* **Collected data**
· · · · · · ·
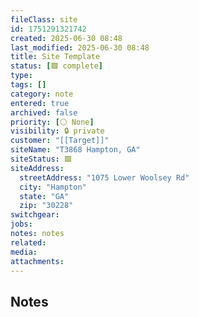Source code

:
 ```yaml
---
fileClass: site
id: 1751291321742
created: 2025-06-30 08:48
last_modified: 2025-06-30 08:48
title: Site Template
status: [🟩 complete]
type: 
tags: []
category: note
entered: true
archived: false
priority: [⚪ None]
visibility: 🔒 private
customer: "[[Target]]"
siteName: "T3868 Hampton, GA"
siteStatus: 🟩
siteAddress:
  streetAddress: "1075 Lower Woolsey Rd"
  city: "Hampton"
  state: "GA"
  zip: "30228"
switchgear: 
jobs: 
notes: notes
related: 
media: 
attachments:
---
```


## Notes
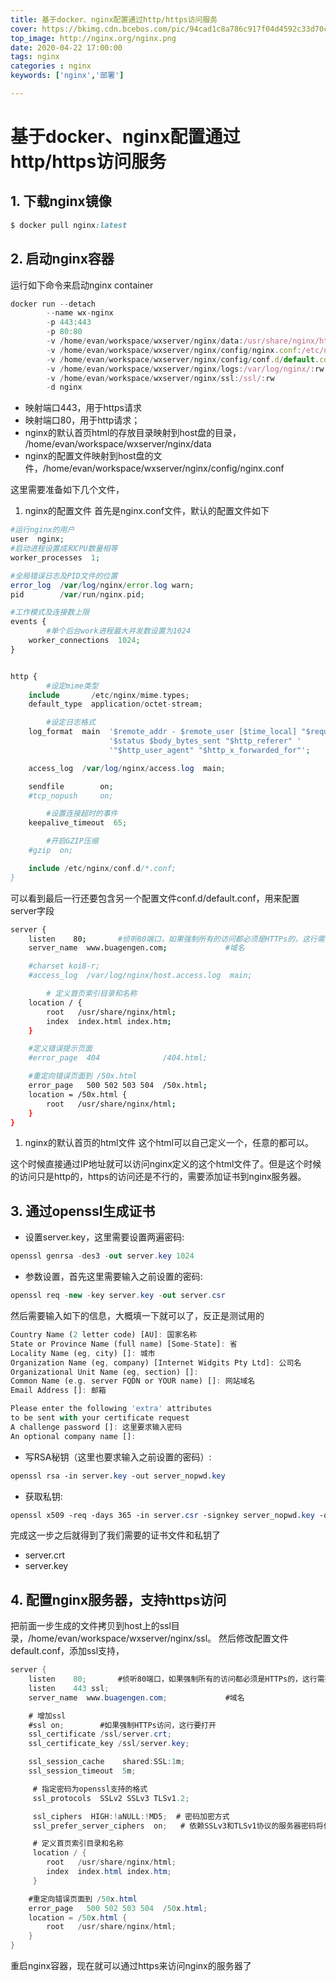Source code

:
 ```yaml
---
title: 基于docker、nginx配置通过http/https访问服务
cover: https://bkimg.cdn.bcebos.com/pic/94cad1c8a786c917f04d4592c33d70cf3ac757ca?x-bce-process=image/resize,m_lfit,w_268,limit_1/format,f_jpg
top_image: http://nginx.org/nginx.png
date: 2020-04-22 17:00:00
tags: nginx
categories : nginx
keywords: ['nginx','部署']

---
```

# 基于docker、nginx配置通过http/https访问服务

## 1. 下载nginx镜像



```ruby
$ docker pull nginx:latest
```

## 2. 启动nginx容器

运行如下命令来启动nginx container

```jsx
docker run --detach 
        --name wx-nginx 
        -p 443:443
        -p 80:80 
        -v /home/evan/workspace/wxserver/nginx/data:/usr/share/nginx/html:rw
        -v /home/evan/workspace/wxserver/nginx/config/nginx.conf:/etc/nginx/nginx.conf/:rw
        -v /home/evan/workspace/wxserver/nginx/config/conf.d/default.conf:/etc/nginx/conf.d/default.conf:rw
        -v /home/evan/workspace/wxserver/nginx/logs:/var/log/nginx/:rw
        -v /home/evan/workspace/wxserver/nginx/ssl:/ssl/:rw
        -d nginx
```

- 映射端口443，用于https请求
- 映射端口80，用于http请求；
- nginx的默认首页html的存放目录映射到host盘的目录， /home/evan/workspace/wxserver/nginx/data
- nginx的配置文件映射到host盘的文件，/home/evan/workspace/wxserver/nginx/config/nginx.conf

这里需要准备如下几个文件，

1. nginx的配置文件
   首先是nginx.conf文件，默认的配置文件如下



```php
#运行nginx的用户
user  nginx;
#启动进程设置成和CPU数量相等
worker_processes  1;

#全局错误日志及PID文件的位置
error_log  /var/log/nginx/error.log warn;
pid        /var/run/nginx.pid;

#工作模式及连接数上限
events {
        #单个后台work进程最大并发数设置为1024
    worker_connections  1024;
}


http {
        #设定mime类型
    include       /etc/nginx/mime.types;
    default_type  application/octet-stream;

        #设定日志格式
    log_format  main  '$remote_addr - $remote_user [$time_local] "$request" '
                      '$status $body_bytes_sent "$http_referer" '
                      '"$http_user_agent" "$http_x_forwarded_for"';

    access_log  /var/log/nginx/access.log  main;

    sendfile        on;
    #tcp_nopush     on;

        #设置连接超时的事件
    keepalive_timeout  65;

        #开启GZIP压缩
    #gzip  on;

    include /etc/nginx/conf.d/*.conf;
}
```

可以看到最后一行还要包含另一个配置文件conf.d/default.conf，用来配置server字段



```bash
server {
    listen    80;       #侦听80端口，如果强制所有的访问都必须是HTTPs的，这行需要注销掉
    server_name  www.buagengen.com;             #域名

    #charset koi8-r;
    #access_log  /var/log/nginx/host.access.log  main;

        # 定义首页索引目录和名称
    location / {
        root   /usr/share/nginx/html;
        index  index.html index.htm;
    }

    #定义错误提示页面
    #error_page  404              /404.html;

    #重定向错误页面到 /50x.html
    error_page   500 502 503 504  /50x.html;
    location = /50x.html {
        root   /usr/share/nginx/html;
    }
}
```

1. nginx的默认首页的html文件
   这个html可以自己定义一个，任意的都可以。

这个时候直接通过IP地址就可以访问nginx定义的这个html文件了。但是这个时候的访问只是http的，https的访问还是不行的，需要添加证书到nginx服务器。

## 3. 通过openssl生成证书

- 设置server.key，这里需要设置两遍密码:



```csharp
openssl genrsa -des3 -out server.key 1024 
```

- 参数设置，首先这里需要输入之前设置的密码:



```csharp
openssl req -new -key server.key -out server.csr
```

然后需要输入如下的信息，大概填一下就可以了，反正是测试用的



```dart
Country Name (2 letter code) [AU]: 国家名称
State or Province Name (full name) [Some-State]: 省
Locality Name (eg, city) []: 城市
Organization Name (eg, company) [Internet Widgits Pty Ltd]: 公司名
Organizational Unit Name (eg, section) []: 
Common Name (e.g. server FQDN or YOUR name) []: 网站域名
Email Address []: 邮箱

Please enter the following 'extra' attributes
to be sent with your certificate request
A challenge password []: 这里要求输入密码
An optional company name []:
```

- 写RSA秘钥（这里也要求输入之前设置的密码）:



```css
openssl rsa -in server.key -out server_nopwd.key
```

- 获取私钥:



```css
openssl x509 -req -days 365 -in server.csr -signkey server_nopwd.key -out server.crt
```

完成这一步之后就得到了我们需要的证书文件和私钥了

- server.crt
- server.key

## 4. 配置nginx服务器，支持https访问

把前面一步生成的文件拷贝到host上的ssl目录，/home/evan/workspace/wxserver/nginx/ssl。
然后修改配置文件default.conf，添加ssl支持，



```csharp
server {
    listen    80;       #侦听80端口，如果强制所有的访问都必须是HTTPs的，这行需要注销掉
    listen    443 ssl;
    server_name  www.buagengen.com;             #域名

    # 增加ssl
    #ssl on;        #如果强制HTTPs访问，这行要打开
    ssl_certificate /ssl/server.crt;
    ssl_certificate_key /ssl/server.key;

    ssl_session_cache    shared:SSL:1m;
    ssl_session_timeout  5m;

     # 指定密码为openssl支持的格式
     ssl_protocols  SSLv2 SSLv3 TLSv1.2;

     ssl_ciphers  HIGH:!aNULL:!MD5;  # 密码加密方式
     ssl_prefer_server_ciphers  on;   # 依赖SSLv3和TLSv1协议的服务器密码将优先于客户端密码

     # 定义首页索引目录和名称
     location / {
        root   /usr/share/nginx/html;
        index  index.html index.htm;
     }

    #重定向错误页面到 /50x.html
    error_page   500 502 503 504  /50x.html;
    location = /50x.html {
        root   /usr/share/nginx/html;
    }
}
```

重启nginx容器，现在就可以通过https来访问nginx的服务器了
· · · · · · ·
* **Work item**
Give the number of lines in the entries above that include the string "request". Write nothing but that number.

* **Answer below**
2